- Mangoana
- Coordinates: 31°17′N 72°30′E﻿ / ﻿31.29°N 72.50°E
- Country: Pakistan
- Province: Punjab
- District: Chiniot
- Time zone: UTC+5 (PST)

= Mangoana =

Mangoana is a locality close to the city of Bhawana in Chiniot District, Punjab, Pakistan. It is situated in the center of Bhawana and Painsra.

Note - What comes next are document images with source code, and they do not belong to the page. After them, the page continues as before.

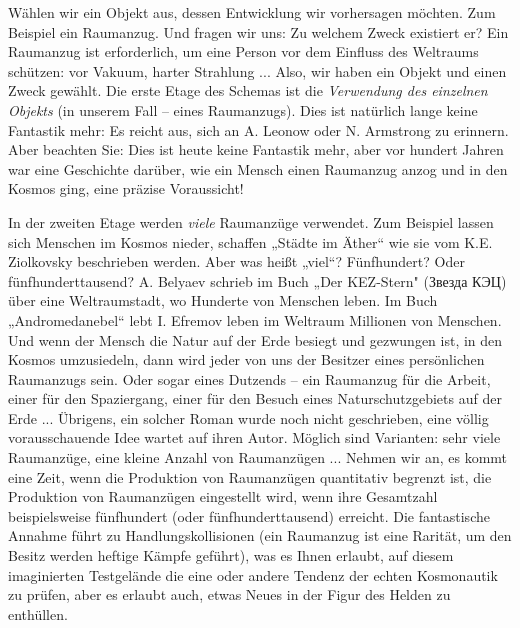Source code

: \documentclass[11pt,a4paper]{article}
\begin{document}
Wählen wir ein Objekt aus, dessen Entwicklung wir vorhersagen möchten. Zum
Beispiel ein Raumanzug. Und fragen wir uns: Zu welchem Zweck existiert er?
Ein Raumanzug ist erforderlich, um eine Person vor dem Einfluss des Weltraums
schützen: vor Vakuum, harter Strahlung ... Also, wir haben ein Objekt und
einen Zweck gewählt. Die erste Etage des Schemas ist die \emph{Verwendung des
  einzelnen Objekts} (in unserem Fall -- eines Raumanzugs). Dies ist natürlich
lange keine Fantastik mehr: Es reicht aus, sich an A. Leonow oder N. Armstrong
zu erinnern. Aber beachten Sie: Dies ist heute keine Fantastik mehr, aber vor
hundert Jahren war eine Geschichte darüber, wie ein Mensch einen Raumanzug
anzog und in den Kosmos ging, eine präzise Voraussicht!

In der zweiten Etage werden \emph{viele} Raumanzüge verwendet. Zum Beispiel
lassen sich Menschen im Kosmos nieder, schaffen „Städte im Äther“ wie sie vom
K.E. Ziolkovsky beschrieben werden. Aber was heißt „viel“?  Fünfhundert? Oder
fünfhunderttausend?  A. Belyaev schrieb im Buch „Der KEZ-Stern"
(\foreignlanguage{russian}{Звезда КЭЦ}) über eine Weltraumstadt, wo Hunderte
von Menschen leben. Im Buch „Andromedanebel“ lebt I. Efremov leben im Weltraum
Millionen von Menschen. Und wenn der Mensch die Natur auf der Erde besiegt und
gezwungen ist, in den Kosmos umzusiedeln, dann wird jeder von uns der Besitzer
eines persönlichen Raumanzugs sein. Oder sogar eines Dutzends -- ein Raumanzug
für die Arbeit, einer für den Spaziergang, einer für den Besuch eines
Naturschutzgebiets auf der Erde ... Übrigens, ein solcher Roman wurde noch
nicht geschrieben, eine völlig vorausschauende Idee wartet auf ihren Autor.
Möglich sind Varianten: sehr viele Raumanzüge, eine kleine Anzahl von
Raumanzügen ... Nehmen wir an, es kommt eine Zeit, wenn die Produktion von
Raumanzügen quantitativ begrenzt ist, die Produktion von Raumanzügen
eingestellt wird, wenn ihre Gesamtzahl beispielsweise fünfhundert (oder
fünfhunderttausend) erreicht.  Die fantastische Annahme führt zu
Handlungskollisionen (ein Raumanzug ist eine Rarität, um den Besitz werden
heftige Kämpfe geführt), was es Ihnen erlaubt, auf diesem imaginierten
Testgelände die eine oder andere Tendenz der echten Kosmonautik zu prüfen,
aber es erlaubt auch, etwas Neues in der Figur des Helden zu enthüllen.
\end{document}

Among Mangoana's educational facilities is a Government girls' primary school, the Alfalah Public Model School, which is supervised by Muhammad Ashraf Haral.
The late Hafiz Ghulam Hussain started "Madrasaa Al Ayesha Sadiqah" for girls. Ghulam Hussain and Javaid Iqbal Sialvi performed services in the education field for the whole village.
Javaid Iqbal Sialvi constructed another Madrasaa Al-Fatima tu-Zahra (religious school) for girls in 2008.
These two institutions are in progress and contribute to girls education.
Al-Fatima English Grammar School is famous for primary education.Al- Fatime Girls High school affiliated with Faisalabad Board.
A new college constructed in Mangoana village in 2021, the Bakhtawar Girls College, useful for girls unable to travel far from their homes to study. Muhammad Rafique has sole credit for establishing such a big educational complex in Mangoana.
Mangoana produces many officers, IT specialist, judges and other well educated people.

The main castes of this village are Hanjra, Haral, Chadhar, Rajoka, Sahmal and Bar. The name of an administrative subdistrict (Note: Shown in 1998 Census report as "Mangoana QH". In Pakistan "QH" denotes Qanungo Halqa, an administrative subdistrict).) with a population in 1998 of 74,753.